Carbondale looks at how to help homeless
As winter storms have picked up in frequency, many Carbondalians wanting to help the homeless will look for resources from out-of-town nonprofits.
A bridge just north of town becomes a crowded spot for the homeless to seek shelter, said Lynn Kirchner, a Carbondale realty agent who sparked a social media dialogue after being distressed by the number of people she saw without shelter in the harsh winter elements.
“It’s time Carbondale opens a homeless shelter at night,” she posted in a community Facebook group. “We are the only community without one.”
Not everyone stuck out in the cold is a transient, Kirchner noted. One person in particular was a former rancher in Carbondale who was hit by hard times. As a property manager, she said, it’s hard to turn away the people who are looking to get out of the elements.
Carbondale’s town government doesn’t have an answer for the problem, which needs both immediate and long-term solutions, said Mayor Stacey Bernot.
Expenses for operating a shelter could quickly stack up into the hundreds of thousands of dollars, and the town shouldn’t try to replicate the resources that others are already providing, said Bernot.
Said Kirchner, “This is an expensive community, and it can be very unforgiving. We don’t have a support system for people to get back on their feet. This is more important than a cat ordinance” — a reference to Town Council debate earlier in the year on whether to put restrictions
“There’s never been a real effort to establish a homeless shelter in town.” said Kirchner.
“We had an overwhelming response on Facebook, and many people wanted to jump into the bigger issue of affordable housing. But my point is that it’s zero degrees outside.
“We need to act before we have a fatality,” said Kirchner.
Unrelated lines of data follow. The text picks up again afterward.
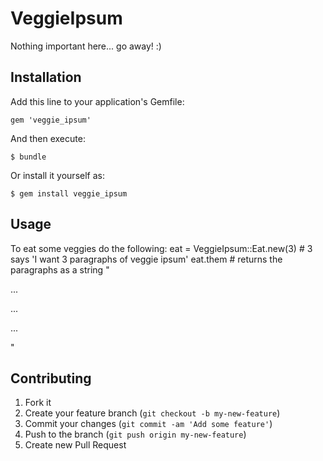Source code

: # VeggieIpsum

Nothing important here... go away!  :)


## Installation

Add this line to your application's Gemfile:

    gem 'veggie_ipsum'

And then execute:

    $ bundle

Or install it yourself as:

    $ gem install veggie_ipsum

## Usage

To eat some veggies do the following:
    eat = VeggieIpsum::Eat.new(3) # 3 says 'I want 3 paragraphs of veggie ipsum'
    eat.them # returns the paragraphs as a string "<p>...</p><p>...</p><p>...</p>"

## Contributing

1. Fork it
2. Create your feature branch (`git checkout -b my-new-feature`)
3. Commit your changes (`git commit -am 'Add some feature'`)
4. Push to the branch (`git push origin my-new-feature`)
5. Create new Pull Request
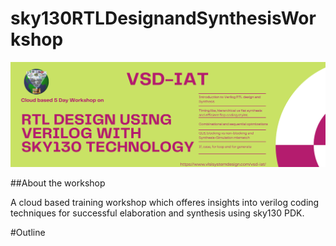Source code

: # sky130RTLDesignandSynthesisWorkshop
![Workshop Banner](/docs/workshop_banner.png)

##About the workshop

A cloud based training workshop which offeres insights into verilog coding techniques for successful elaboration and synthesis using sky130 PDK.

#Outline

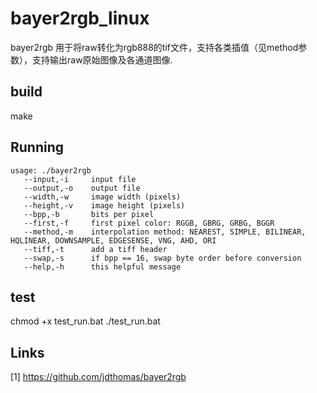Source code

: bayer2rgb_linux
=========

bayer2rgb 用于将raw转化为rgb888的tif文件，支持各类插值（见method参数），支持输出raw原始图像及各通道图像.


build
------------
make


Running
-------

    usage: ./bayer2rgb
       --input,-i     input file
       --output,-o    output file
       --width,-w     image width (pixels)
       --height,-v    image height (pixels)
       --bpp,-b       bits per pixel
       --first,-f     first pixel color: RGGB, GBRG, GRBG, BGGR
       --method,-m    interpolation method: NEAREST, SIMPLE, BILINEAR, HQLINEAR, DOWNSAMPLE, EDGESENSE, VNG, AHD, ORI
       --tiff,-t      add a tiff header
       --swap,-s      if bpp == 16, swap byte order before conversion
       --help,-h      this helpful message

test
-------
chmod +x test_run.bat
./test_run.bat

Links
-----

[1] https://github.com/jdthomas/bayer2rgb

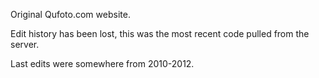Original Qufoto.com website.

Edit history has been lost, this was the most recent code pulled from the server.

Last edits were somewhere from 2010-2012.
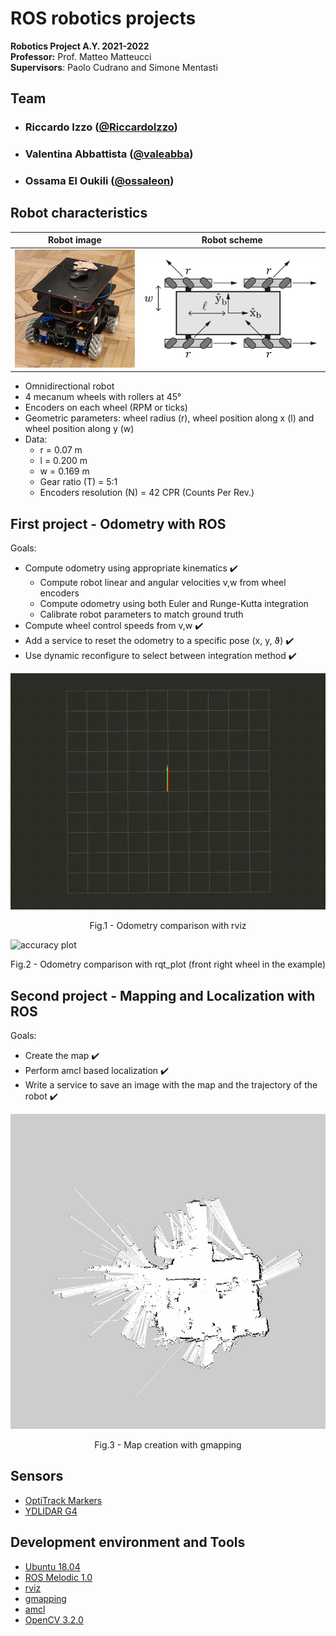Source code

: # ROS robotics projects
**Robotics Project A.Y. 2021-2022**  
**Professor:** Prof. Matteo Matteucci  
**Supervisors**: Paolo Cudrano and Simone Mentasti

## Team

- ###     Riccardo Izzo ([@RiccardoIzzo](https://github.com/RiccardoIzzo))
- ###     Valentina Abbattista ([@valeabba](https://github.com/valeabba))
- ###     Ossama El Oukili  ([@ossaleon](https://github.com/ossaleon))

## Robot characteristics
Robot image             |  Robot scheme
:-------------------------:|:-------------------------:
![](assets/robot.png)  |  ![](assets/omni_robot.png)
* Omnidirectional robot
* 4 mecanum wheels with rollers at 45°
* Encoders on each wheel (RPM or ticks)
* Geometric parameters: wheel radius (r), wheel position along x (l) and wheel position along y (w)
* Data:
  - r = 0.07 m
  - l = 0.200 m
  - w = 0.169 m
  - Gear ratio (T) = 5:1
  - Encoders resolution (N) = 42 CPR (Counts Per Rev.)

## First project - Odometry with ROS
Goals:  
  * Compute odometry using appropriate kinematics ✔️
    - Compute robot linear and angular velocities v,w from wheel encoders
    - Compute odometry using both Euler and Runge-Kutta integration
    - Calibrate robot parameters to match ground truth
  * Compute wheel control speeds from v,w ✔️
  * Add a service to reset the odometry to a specific pose (x, y, ϑ) ✔️ 
  * Use dynamic reconfigure to select between integration method ✔️

![rviz plot](assets/rviz_plot.gif "rviz plot")

<p align = "center">
Fig.1 - Odometry comparison with rviz
</p>

![accuracy plot](assets/accuracy_plot.gif "accuracy plot")
<p align = "center">
Fig.2 - Odometry comparison with rqt_plot (front right wheel in the example)
</p>

## Second project - Mapping and Localization with ROS
Goals:  
  * Create the map ✔️
  * Perform amcl based localization ✔️
  * Write a service to save an image with the map and the trajectory of the robot ✔️  

![map](assets/map.jpg "map")
<p align = "center">
Fig.3 - Map creation with gmapping
</p>

## Sensors
  - [OptiTrack Markers](https://optitrack.com/applications/robotics/)
  - [YDLIDAR G4](https://www.ydlidar.com/products/view/3.html)

## Development environment and Tools
  - [Ubuntu 18.04](https://releases.ubuntu.com/18.04/)
  - [ROS Melodic 1.0](http://wiki.ros.org/melodic)
  - [rviz](https://wiki.ros.org/rviz)
  - [gmapping](https://wiki.ros.org/gmapping)
  - [amcl](https://wiki.ros.org/amcl)
  - [OpenCV 3.2.0](https://opencv.org/opencv-3-2/)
One winter a homeless man froze to death in Carbondale, sending the community reeling.
“You can teach the village how to fish, but in the meantime they’re starving. Let’s bring some food and teach them how to fish at the same time,” she said.
After Kirchner met with Bernot, the two agreed that town government couldn’t move fast enough to help the people in immediate need.
“There’s no time to go though the town’s process to help,” Kirchner said. “We can’t go through planning and zoning or the Board of Trustees.”
Nonprofits such as Feed My Sheep in Glenwood Springs seem like the most logical fit for this problem, said Kirchner. “We’re by no means the first to take on homelessness, so let’s learn from others. We’re not starting from scratch.”
Feed My Sheep is a great resource, but either those services have to come closer to Carbondale or people have to be able to travel there, said Kirchner.
“We aren’t asking people to take the homeless into their own houses, we’re asking for volunteers.”
While Kirchner and others work to bring outside resources into town, people can also help without giving cash to the homeless, which is not recommended. A bus card can get a homeless person into Glenwood, where there’s a shelter and soup kitchen, for example.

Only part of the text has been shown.